Sorry, es kommt mir so vor, als würdest du an der Realität vorbeilaufen, so wie die Norweger - kleiner Scherz am Rande.
M.M.n. solltest du dafür sorgen, langsam in Lohn & Brot zu kommen, da ist eine Ausbildung vll. doch nicht so verkehrt... Ja es ist kacke mit 30 wieder in der (Berufs-)Schule zu hocken, ich wäre da auch nicht so scharf drauf. Es ist jedoch alle mal besser jetzt mit 30 die Kurve zu kriegen, als mit 32/33 wieder hier im Forum zu sitzen & vor der gleichen Situation zu stehen.

Viel Erfolg!

Danke für den konstruktiven Beitrag.
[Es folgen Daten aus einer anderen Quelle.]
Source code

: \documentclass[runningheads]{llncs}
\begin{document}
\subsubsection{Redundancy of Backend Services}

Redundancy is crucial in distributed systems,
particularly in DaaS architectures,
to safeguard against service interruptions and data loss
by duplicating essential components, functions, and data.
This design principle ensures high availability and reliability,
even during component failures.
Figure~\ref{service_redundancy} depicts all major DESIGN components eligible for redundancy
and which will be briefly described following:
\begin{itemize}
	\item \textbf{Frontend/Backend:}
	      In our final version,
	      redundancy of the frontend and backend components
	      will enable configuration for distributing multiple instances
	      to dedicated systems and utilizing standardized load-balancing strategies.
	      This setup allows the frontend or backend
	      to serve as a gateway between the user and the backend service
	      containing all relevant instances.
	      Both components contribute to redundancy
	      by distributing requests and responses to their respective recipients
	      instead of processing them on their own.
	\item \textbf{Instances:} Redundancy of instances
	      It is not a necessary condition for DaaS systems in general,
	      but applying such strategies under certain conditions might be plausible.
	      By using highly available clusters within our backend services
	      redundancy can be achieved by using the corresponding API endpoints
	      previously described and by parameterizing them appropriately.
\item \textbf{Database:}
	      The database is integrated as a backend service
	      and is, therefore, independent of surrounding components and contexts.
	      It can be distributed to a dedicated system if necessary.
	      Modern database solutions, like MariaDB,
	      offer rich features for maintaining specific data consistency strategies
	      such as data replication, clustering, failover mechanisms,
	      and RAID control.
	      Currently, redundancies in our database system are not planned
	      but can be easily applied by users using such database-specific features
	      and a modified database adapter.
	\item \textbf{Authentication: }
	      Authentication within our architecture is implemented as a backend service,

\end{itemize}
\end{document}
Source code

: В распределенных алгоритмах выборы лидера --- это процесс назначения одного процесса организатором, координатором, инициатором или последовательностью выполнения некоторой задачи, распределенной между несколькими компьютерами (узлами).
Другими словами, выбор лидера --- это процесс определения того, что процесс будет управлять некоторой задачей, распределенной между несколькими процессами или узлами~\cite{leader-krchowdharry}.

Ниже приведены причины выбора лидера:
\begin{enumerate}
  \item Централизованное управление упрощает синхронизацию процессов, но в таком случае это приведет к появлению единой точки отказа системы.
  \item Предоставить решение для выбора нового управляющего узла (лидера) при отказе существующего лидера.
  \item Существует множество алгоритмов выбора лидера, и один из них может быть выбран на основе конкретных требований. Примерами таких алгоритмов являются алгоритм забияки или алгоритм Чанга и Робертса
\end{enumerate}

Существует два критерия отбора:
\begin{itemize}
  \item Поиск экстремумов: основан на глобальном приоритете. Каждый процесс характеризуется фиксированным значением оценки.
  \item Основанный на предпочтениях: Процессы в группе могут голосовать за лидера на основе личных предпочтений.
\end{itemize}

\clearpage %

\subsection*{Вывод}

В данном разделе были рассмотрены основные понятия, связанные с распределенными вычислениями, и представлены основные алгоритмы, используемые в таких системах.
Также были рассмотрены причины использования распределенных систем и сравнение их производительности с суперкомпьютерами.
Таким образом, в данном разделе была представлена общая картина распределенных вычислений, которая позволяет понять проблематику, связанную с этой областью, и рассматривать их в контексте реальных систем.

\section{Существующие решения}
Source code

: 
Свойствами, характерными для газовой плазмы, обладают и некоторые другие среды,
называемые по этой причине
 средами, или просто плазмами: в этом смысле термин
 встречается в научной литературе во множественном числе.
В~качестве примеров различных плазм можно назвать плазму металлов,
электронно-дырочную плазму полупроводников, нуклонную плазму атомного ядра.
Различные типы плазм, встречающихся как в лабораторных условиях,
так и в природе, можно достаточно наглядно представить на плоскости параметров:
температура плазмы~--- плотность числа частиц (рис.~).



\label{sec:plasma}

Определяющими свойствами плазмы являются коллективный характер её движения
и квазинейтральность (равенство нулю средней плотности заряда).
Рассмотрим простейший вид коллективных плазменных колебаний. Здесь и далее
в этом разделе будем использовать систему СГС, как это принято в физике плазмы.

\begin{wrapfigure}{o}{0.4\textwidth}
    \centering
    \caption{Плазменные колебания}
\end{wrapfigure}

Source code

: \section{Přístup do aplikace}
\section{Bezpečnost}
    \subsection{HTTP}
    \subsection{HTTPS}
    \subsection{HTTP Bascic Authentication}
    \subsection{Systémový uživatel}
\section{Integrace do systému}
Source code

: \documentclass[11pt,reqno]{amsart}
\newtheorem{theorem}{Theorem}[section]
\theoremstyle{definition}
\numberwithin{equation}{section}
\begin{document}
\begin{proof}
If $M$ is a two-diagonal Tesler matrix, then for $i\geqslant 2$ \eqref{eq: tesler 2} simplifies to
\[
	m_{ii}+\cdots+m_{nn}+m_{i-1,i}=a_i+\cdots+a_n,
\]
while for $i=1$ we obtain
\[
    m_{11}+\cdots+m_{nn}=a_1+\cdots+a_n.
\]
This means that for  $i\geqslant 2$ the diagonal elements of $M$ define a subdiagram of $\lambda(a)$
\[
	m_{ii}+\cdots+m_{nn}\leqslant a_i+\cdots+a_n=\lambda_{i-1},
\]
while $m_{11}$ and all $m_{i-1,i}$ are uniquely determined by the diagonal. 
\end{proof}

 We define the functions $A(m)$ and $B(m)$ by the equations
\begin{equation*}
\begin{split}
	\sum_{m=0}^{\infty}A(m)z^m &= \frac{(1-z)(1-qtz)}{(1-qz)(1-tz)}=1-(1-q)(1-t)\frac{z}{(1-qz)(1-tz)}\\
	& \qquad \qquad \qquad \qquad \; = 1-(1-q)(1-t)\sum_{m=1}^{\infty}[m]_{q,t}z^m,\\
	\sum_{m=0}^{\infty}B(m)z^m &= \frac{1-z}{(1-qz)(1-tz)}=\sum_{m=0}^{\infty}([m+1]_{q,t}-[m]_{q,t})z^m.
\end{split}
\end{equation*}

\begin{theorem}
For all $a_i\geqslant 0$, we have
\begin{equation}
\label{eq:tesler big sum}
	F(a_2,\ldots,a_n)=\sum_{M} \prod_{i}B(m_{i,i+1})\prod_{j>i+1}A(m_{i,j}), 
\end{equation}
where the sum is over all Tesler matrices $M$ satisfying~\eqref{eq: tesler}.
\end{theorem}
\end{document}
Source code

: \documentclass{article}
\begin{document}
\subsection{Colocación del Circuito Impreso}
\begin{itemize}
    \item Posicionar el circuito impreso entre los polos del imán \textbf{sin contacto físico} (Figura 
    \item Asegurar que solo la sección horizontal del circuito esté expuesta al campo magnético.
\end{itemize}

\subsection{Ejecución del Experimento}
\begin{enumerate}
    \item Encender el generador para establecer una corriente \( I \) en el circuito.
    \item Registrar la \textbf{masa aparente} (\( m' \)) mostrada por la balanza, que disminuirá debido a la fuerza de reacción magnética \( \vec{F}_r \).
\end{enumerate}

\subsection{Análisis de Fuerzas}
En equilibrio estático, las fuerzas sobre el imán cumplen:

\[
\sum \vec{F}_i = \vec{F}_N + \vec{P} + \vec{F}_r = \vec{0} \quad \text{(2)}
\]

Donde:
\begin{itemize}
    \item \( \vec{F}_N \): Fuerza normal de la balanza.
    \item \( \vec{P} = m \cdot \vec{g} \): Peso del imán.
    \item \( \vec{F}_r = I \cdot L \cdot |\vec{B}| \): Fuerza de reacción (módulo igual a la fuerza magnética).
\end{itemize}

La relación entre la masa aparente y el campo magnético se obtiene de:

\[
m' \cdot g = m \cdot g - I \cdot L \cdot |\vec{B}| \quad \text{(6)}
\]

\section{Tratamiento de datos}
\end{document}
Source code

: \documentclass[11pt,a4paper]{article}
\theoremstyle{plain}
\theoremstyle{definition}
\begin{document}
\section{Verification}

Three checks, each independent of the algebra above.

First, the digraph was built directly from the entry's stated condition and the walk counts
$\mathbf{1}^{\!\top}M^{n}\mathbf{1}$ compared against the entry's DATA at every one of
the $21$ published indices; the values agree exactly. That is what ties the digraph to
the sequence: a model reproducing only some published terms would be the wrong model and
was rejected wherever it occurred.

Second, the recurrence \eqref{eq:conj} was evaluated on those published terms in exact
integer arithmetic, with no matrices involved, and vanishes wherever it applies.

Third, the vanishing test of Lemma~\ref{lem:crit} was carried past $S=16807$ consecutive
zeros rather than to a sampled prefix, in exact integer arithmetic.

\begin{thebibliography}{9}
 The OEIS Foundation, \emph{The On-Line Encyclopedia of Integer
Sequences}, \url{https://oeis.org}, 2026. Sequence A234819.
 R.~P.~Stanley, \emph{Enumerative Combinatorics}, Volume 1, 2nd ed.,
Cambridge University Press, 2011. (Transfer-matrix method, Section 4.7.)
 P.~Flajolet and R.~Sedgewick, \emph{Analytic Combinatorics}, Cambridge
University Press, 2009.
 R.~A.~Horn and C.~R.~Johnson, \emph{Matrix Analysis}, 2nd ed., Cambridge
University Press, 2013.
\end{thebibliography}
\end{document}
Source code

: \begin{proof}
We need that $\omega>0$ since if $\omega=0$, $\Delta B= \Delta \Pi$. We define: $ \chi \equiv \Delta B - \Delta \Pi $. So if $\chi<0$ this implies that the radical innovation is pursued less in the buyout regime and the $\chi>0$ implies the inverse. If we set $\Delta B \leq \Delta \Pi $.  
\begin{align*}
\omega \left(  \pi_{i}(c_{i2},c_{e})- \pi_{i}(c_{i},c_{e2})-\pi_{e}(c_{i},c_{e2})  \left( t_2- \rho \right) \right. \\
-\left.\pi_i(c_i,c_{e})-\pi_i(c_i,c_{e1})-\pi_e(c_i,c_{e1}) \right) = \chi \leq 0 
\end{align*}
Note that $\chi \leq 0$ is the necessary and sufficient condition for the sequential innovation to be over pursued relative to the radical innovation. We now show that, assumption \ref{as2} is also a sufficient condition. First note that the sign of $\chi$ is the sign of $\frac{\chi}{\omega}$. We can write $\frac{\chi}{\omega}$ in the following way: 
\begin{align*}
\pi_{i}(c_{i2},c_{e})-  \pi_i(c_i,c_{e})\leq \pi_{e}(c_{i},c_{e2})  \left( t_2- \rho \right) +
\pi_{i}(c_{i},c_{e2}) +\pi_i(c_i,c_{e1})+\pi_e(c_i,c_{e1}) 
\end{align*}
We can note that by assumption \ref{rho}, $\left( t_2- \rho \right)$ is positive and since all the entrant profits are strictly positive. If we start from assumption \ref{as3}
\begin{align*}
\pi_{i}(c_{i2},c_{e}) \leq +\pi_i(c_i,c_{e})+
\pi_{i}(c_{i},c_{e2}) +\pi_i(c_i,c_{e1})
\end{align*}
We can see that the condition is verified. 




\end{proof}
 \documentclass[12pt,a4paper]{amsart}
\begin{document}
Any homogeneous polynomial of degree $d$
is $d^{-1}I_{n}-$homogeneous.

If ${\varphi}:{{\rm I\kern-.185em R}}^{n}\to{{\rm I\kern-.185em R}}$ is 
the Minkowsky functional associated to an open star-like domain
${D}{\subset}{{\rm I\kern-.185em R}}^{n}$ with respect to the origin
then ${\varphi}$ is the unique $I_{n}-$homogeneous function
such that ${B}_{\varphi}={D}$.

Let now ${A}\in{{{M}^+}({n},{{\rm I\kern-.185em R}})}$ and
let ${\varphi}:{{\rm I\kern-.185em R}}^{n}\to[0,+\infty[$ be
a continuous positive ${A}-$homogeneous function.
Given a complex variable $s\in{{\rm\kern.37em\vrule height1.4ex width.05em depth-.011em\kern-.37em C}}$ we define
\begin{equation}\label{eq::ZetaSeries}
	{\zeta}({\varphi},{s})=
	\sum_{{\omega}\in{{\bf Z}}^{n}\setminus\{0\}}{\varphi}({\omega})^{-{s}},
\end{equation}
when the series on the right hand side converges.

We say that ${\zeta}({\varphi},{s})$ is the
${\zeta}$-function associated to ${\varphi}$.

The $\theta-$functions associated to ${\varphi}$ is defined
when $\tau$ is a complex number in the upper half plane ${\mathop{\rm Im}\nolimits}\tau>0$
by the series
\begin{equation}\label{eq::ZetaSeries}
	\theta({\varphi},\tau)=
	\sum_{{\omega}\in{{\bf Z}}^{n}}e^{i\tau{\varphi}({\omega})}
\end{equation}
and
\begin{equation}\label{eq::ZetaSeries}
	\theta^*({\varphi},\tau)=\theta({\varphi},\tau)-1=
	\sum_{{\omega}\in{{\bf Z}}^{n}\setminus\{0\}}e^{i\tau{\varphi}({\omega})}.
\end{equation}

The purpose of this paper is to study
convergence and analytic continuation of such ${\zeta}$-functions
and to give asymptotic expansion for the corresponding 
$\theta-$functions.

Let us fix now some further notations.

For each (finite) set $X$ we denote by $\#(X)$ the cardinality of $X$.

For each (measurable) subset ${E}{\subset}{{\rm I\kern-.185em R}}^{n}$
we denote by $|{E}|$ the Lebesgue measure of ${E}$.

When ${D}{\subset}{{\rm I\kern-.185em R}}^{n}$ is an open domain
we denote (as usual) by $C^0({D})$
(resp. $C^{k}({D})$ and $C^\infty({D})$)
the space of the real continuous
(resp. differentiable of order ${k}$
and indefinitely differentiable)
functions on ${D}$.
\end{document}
Bei BWL lag es wie gesagt an der Faulheit, da die Noten bezogen auf den Aufwand in Ordnung waren. Ja ich habe das duale Studium nicht geschafft. Ich muss dazu sagen, meine Noten lagen dort in den meisten Fächern im Bereich unter 4,5. Als nach zwei Jahren klar war, dass ich es nicht schaffen werde und von selbst nicht abbrechen kann (Rückzahlung wären über 20.000 € gewesen), habe ich eben das Gehalt mitgenommen und auch nebenbei noch gearbeitet. Mein vorrangiges Ziel ist es, ein für mich akzeptables Gehalt zu erreichen und dabei auch noch in den Spiegel sehen zu können, weshalb eine Ausbildung aus diesen beiden Gründen schon wegfällt. Ein Lehramtsstudium für die Mittelschule sind ja "nur" 7 Semester, also insgesamt 5-6 Jahre, inklusive Referendariat.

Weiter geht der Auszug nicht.